6:00 a.m.: Yawn, stretch, mood check: I think for a moment… not bad, not bad at all.
8:20 a.m.: I walk into the quiet office. Although we all start at 8:30, 8:20 is early enough to be the only one in the office for a good 15 minutes. I like being the first one. It gives me a chance to start up the office machinery before anyone has a chance to start throwing questions about this client or new deadlines for that conference at me. I flip the switch to the hot water and wait for my tea. Mood check: still good, peaceful almost.
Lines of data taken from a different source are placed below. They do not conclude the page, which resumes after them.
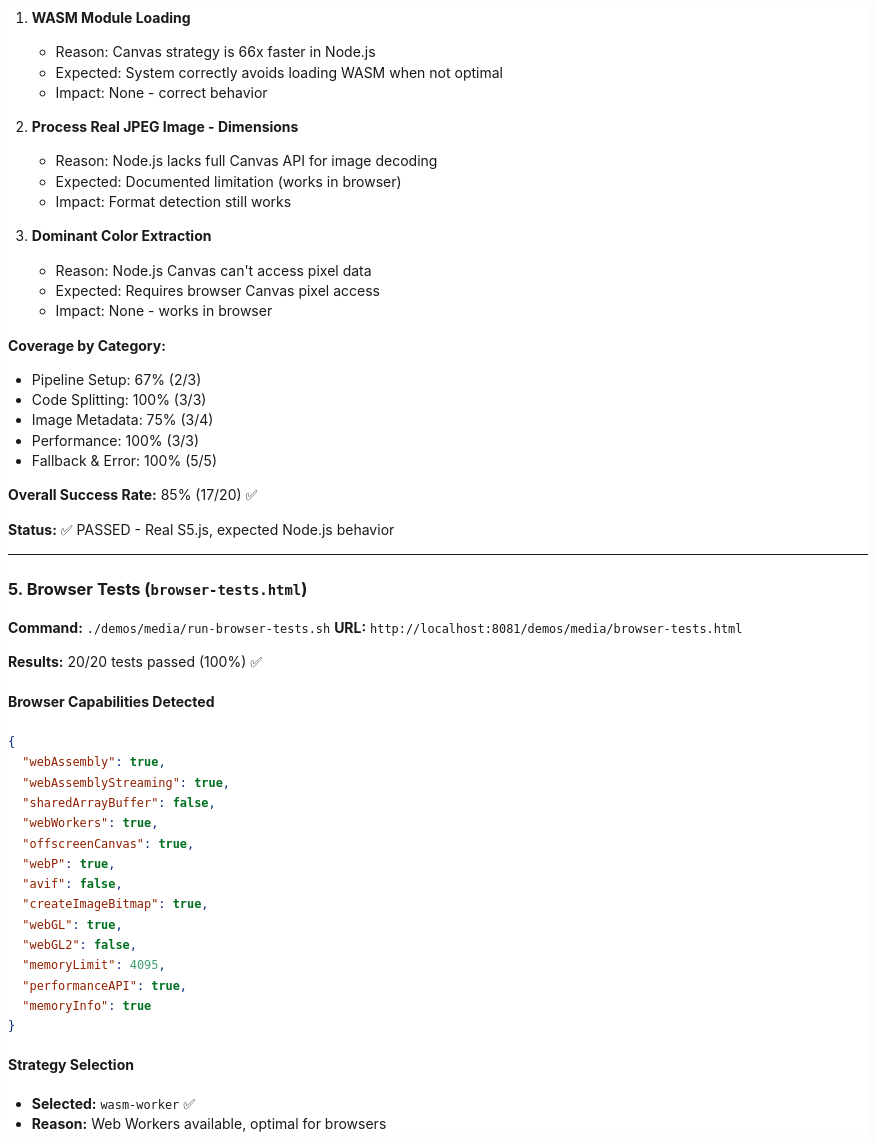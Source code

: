 1. **WASM Module Loading**
   - Reason: Canvas strategy is 66x faster in Node.js
   - Expected: System correctly avoids loading WASM when not optimal
   - Impact: None - correct behavior

2. **Process Real JPEG Image - Dimensions**
   - Reason: Node.js lacks full Canvas API for image decoding
   - Expected: Documented limitation (works in browser)
   - Impact: Format detection still works

3. **Dominant Color Extraction**
   - Reason: Node.js Canvas can't access pixel data
   - Expected: Requires browser Canvas pixel access
   - Impact: None - works in browser

**Coverage by Category:**
- Pipeline Setup: 67% (2/3)
- Code Splitting: 100% (3/3)
- Image Metadata: 75% (3/4)
- Performance: 100% (3/3)
- Fallback & Error: 100% (5/5)

**Overall Success Rate:** 85% (17/20) ✅

**Status:** ✅ PASSED - Real S5.js, expected Node.js behavior

---

### 5. Browser Tests (`browser-tests.html`)

**Command:** `./demos/media/run-browser-tests.sh`
**URL:** `http://localhost:8081/demos/media/browser-tests.html`

**Results:** 20/20 tests passed (100%) ✅

#### Browser Capabilities Detected
```json
{
  "webAssembly": true,
  "webAssemblyStreaming": true,
  "sharedArrayBuffer": false,
  "webWorkers": true,
  "offscreenCanvas": true,
  "webP": true,
  "avif": false,
  "createImageBitmap": true,
  "webGL": true,
  "webGL2": false,
  "memoryLimit": 4095,
  "performanceAPI": true,
  "memoryInfo": true
}
```

#### Strategy Selection
- **Selected:** `wasm-worker` ✅
- **Reason:** Web Workers available, optimal for browsers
11:30 a.m.: I’m not sure what’s happened, but I realize that for the past 30 minutes, since this meeting has started, I’ve been hurling internal insults at myself. Jesus, how did you not know the name of that caterer? Everyone knows who they are! Every one of your ideas are useless. She’s trying not to say it, but she’s looking at me as if to ask how did you not understand what I just said?? Why did I say that? Close your mouth and think things through before you waste everyone’s time with your ridiculous palaver.
2:30 p.m.: I’m back at my desk after a marketing meeting and a quickly inhaled chicken wrap. I can feel that my body is physically sagging. I can’t believe how much I’ve screwed up over the last few days.
5:00 p.m.: Driving home. I’m mentally exhausted and physically defeated by my lumbering physique. I had thought about going to the gym tonight, but fuck it. It’d be nice to get to bed early. Maybe I’ll listen to some O&A tonight to (hopefully) crack a smile and get out of this funk.
7:00 p.m.: I don’t know where it came from, but I want to find out. I want to know how to summon it up at will. From the dark recesses of my lazy mind, I thought Ah, what the hell, I’ll go to Sephora, take advantage of the sale, then I’ll hit the gym for a bit of cardio. And that was it. I did it.
10:15 p.m.: Here I am, feeling like a different person than I did this morning. I have to remember this. Festering in funk will never lead to a brighter mood. Physically moving and forcing a different perspective will almost always lead to a brighter mood. I have to remember this. It’s smile therapy. John Cage was on to something.